▸ RECORDS PROVIDED:
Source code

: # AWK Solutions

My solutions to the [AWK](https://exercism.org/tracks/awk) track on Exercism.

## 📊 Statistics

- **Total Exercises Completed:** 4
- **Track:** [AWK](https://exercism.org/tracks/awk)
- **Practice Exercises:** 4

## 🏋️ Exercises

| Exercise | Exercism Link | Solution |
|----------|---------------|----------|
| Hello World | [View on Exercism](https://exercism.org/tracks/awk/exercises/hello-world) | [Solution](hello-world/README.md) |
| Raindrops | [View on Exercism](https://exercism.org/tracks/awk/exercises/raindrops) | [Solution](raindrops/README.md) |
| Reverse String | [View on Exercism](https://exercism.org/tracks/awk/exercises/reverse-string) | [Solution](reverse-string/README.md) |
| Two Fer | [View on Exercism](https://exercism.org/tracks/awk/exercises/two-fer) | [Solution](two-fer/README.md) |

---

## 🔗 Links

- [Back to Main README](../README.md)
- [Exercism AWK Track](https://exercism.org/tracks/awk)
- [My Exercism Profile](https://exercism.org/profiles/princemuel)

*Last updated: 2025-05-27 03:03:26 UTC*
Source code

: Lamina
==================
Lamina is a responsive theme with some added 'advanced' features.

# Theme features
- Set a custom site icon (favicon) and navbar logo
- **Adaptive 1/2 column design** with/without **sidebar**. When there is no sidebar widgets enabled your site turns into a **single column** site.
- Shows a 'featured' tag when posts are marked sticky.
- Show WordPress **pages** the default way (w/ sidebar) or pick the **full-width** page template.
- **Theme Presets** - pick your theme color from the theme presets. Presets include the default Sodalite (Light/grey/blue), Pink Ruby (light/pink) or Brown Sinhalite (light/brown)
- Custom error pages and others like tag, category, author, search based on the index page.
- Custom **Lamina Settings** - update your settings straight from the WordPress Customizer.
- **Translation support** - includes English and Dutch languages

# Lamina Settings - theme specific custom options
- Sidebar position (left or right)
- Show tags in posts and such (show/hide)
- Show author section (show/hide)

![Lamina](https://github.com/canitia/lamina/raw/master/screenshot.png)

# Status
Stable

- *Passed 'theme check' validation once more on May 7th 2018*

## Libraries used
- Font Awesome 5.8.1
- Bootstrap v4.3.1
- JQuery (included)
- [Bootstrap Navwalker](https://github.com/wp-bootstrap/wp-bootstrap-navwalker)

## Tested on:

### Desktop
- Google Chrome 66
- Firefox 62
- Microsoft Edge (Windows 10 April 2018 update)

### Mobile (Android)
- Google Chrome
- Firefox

▸ YOUR OBJECTIVE:
A bare number is the whole answer: the tally of lines in the listing above that include "hide".

▸ WRITTEN SOLUTION:
2